Misframe

Go projects and the BSD license

Published Feb 28, 2016

I relicensed many of my projects on GitHub to use the BSD license a little over a year ago. They used to be under the MIT license because I started using GitHub when I was a Node user, and most projects in that ecosystem use the MIT license.

I switched because of this clause in the BSD license:

  1. Redistributions in binary form must reproduce the above copyright notice, this list of conditions and the following disclaimer in the documentation and/or other materials provided with the distribution.

This means I should get credit whether my code is distributed in its original source code form or if it’s included in other software in binary form. It may be a little annoying to make sure these copyright notices are included with every binary, but considering how much work work goes into these projects I think it’s fair to require a small notice when they are used. I simply want credit for my work even if it’s not in source code form.

Go and dependency licenses

The Go project also uses a BSD license so every distributed Go binary should include the Go copyright notice. Because imports get added to Go binaries you also need to include copyright notices for any dependencies that use the BSD license. I think this is where things can get really complicated. Your dependencies may include other projects that are BSD licensed, and if you’re not careful you may forget to include the appropriate copyright notices when you distribute binaries.

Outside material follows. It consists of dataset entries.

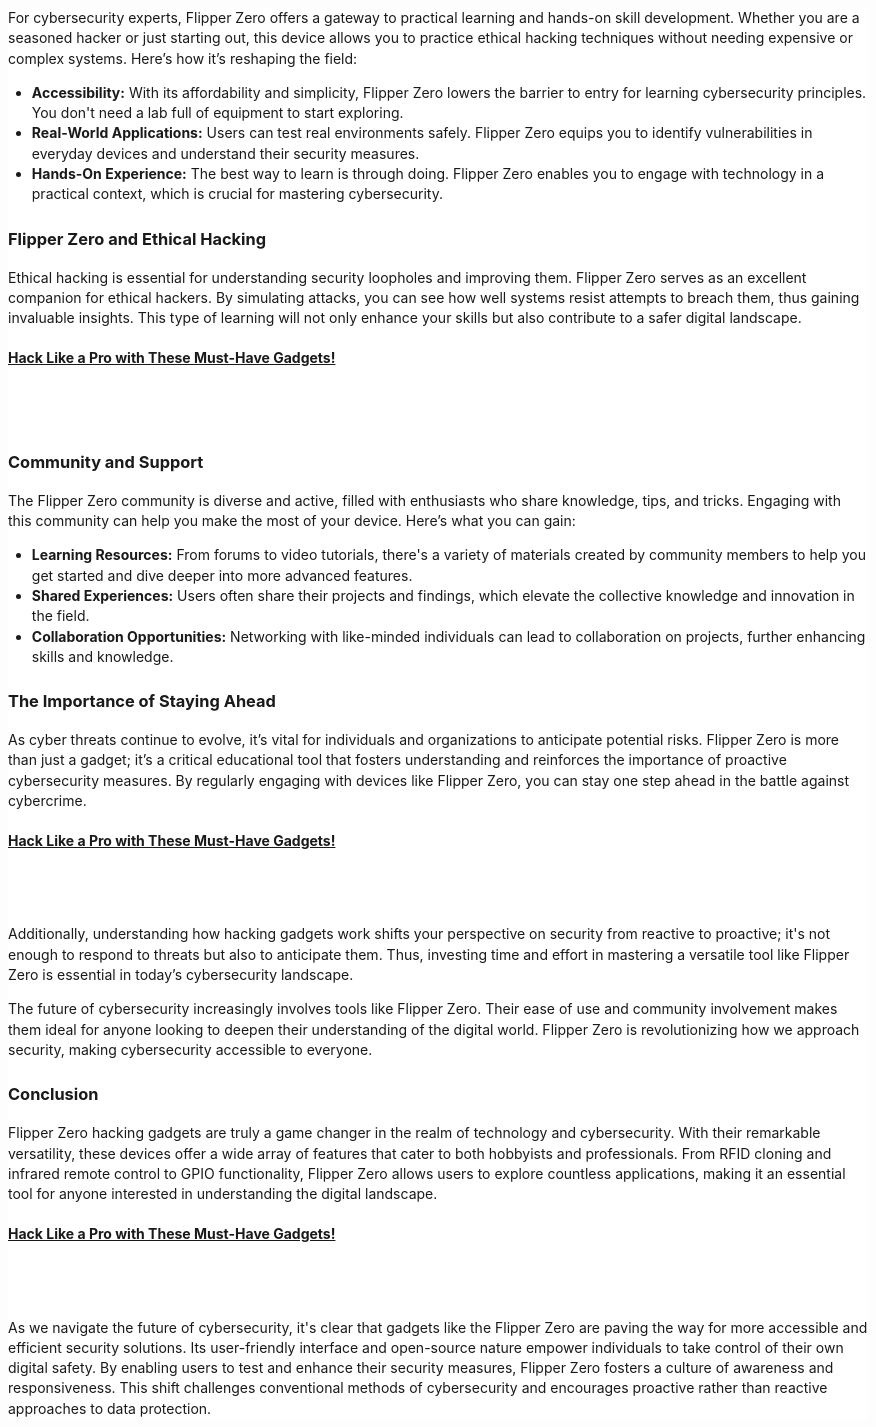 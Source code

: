 <p>For cybersecurity experts, Flipper Zero offers a gateway to practical learning and hands-on skill development. Whether you are a seasoned hacker or just starting out, this device allows you to practice ethical hacking techniques without needing expensive or complex systems. Here’s how it’s reshaping the field:</p>
<ul>
    <li><strong>Accessibility:</strong> With its affordability and simplicity, Flipper Zero lowers the barrier to entry for learning cybersecurity principles. You don't need a lab full of equipment to start exploring.</li>
    <li><strong>Real-World Applications:</strong> Users can test real environments safely. Flipper Zero equips you to identify vulnerabilities in everyday devices and understand their security measures.</li>
    <li><strong>Hands-On Experience:</strong> The best way to learn is through doing. Flipper Zero enables you to engage with technology in a practical context, which is crucial for mastering cybersecurity.</li>
</ul>
<h3>Flipper Zero and Ethical Hacking</h3>
<p>Ethical hacking is essential for understanding security loopholes and improving them. Flipper Zero serves as an excellent companion for ethical hackers. By simulating attacks, you can see how well systems resist attempts to breach them, thus gaining invaluable insights. This type of learning will not only enhance your skills but also contribute to a safer digital landscape.</p>
<h4><a href="https://amzn.to/3F8f1xb">Hack Like a Pro with These Must-Have Gadgets!</a></h4><br><br><h3>Community and Support</h3>
<p>The Flipper Zero community is diverse and active, filled with enthusiasts who share knowledge, tips, and tricks. Engaging with this community can help you make the most of your device. Here’s what you can gain:</p>
<ul>
    <li><strong>Learning Resources:</strong> From forums to video tutorials, there's a variety of materials created by community members to help you get started and dive deeper into more advanced features.</li>
    <li><strong>Shared Experiences:</strong> Users often share their projects and findings, which elevate the collective knowledge and innovation in the field.</li>
    <li><strong>Collaboration Opportunities:</strong> Networking with like-minded individuals can lead to collaboration on projects, further enhancing skills and knowledge.</li>
</ul>
<h3>The Importance of Staying Ahead</h3>
<p>As cyber threats continue to evolve, it’s vital for individuals and organizations to anticipate potential risks. Flipper Zero is more than just a gadget; it’s a critical educational tool that fosters understanding and reinforces the importance of proactive cybersecurity measures. By regularly engaging with devices like Flipper Zero, you can stay one step ahead in the battle against cybercrime.</p>
<h4><a href="https://amzn.to/3F8f1xb">Hack Like a Pro with These Must-Have Gadgets!</a></h4><br><br><p>Additionally, understanding how hacking gadgets work shifts your perspective on security from reactive to proactive; it's not enough to respond to threats but also to anticipate them. Thus, investing time and effort in mastering a versatile tool like Flipper Zero is essential in today’s cybersecurity landscape.</p>
<p>The future of cybersecurity increasingly involves tools like Flipper Zero. Their ease of use and community involvement makes them ideal for anyone looking to deepen their understanding of the digital world. Flipper Zero is revolutionizing how we approach security, making cybersecurity accessible to everyone.</p><h3>Conclusion</h3><p>Flipper Zero hacking gadgets are truly a game changer in the realm of technology and cybersecurity. With their remarkable versatility, these devices offer a wide array of features that cater to both hobbyists and professionals. From RFID cloning and infrared remote control to GPIO functionality, Flipper Zero allows users to explore countless applications, making it an essential tool for anyone interested in understanding the digital landscape.</p>
<h4><a href="https://amzn.to/3F8f1xb">Hack Like a Pro with These Must-Have Gadgets!</a></h4><br><br><p>As we navigate the future of cybersecurity, it's clear that gadgets like the Flipper Zero are paving the way for more accessible and efficient security solutions. Its user-friendly interface and open-source nature empower individuals to take control of their own digital safety. By enabling users to test and enhance their security measures, Flipper Zero fosters a culture of awareness and responsiveness. This shift challenges conventional methods of cybersecurity and encourages proactive rather than reactive approaches to data protection.</p>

If you’re familiar with npm you know that each module may require a ridiculous number of dependencies. Just look at what gets installed for the request module:

   ∂ tmp: npm install request
/private/tmp
└─┬ request@2.69.0 
  ├── aws-sign2@0.6.0 
  ├─┬ aws4@1.2.1 
  │ └── lru-cache@2.7.3 
  ├─┬ bl@1.0.3 
  │ └─┬ readable-stream@2.0.5 
  │   ├── core-util-is@1.0.2 
  │   ├── inherits@2.0.1 
  │   ├── isarray@0.0.1 
  │   ├── process-nextick-args@1.0.6 
  │   ├── string_decoder@0.10.31 
  │   └── util-deprecate@1.0.2 
  ├── caseless@0.11.0 
  ├─┬ combined-stream@1.0.5 
  │ └── delayed-stream@1.0.0 
  ├── extend@3.0.0 
  ├── forever-agent@0.6.1 
  ├─┬ form-data@1.0.0-rc3 
  │ └── async@1.5.2 
  ├─┬ har-validator@2.0.6 
  │ ├─┬ chalk@1.1.1 
  │ │ ├─┬ ansi-styles@2.2.0 
  │ │ │ └── color-convert@1.0.0 
  │ │ ├── escape-string-regexp@1.0.5 
  │ │ ├─┬ has-ansi@2.0.0 
  │ │ │ └── ansi-regex@2.0.0 
  │ │ ├── strip-ansi@3.0.1 
  │ │ └── supports-color@2.0.0 
  │ ├─┬ commander@2.9.0 
  │ │ └── graceful-readlink@1.0.1 
  │ ├─┬ is-my-json-valid@2.13.1 
  │ │ ├── generate-function@2.0.0 
  │ │ ├─┬ generate-object-property@1.2.0 
  │ │ │ └── is-property@1.0.2 
  │ │ ├── jsonpointer@2.0.0 
  │ │ └── xtend@4.0.1 
  │ └─┬ pinkie-promise@2.0.0 
  │   └── pinkie@2.0.4 
  ├─┬ hawk@3.1.3 
  │ ├── boom@2.10.1 
  │ ├── cryptiles@2.0.5 
  │ ├── hoek@2.16.3 
  │ └── sntp@1.0.9 
  ├─┬ http-signature@1.1.1 
  │ ├── assert-plus@0.2.0 
  │ ├─┬ jsprim@1.2.2 
  │ │ ├── extsprintf@1.0.2 
  │ │ ├── json-schema@0.2.2 
  │ │ └── verror@1.3.6 
  │ └─┬ sshpk@1.7.4 
  │   ├── asn1@0.2.3 
  │   ├─┬ dashdash@1.13.0 
  │   │ └── assert-plus@1.0.0 
  │   ├── ecc-jsbn@0.1.1 
  │   ├── jodid25519@1.0.2 
  │   ├── jsbn@0.1.0 
  │   └── tweetnacl@0.14.1 
  ├── is-typedarray@1.0.0 
  ├── isstream@0.1.2 
  ├── json-stringify-safe@5.0.1 
  ├─┬ mime-types@2.1.10 
  │ └── mime-db@1.22.0 
  ├── node-uuid@1.4.7 
  ├── oauth-sign@0.8.1 
  ├── qs@6.0.2 
  ├── stringstream@0.0.5 
  ├── tough-cookie@2.2.1 
  └── tunnel-agent@0.4.2

Imagine if these were Go packages and each one was BSD licensed. That’s a lot of copyright notices to include, and I wouldn’t be surprised if you didn’t include all of them!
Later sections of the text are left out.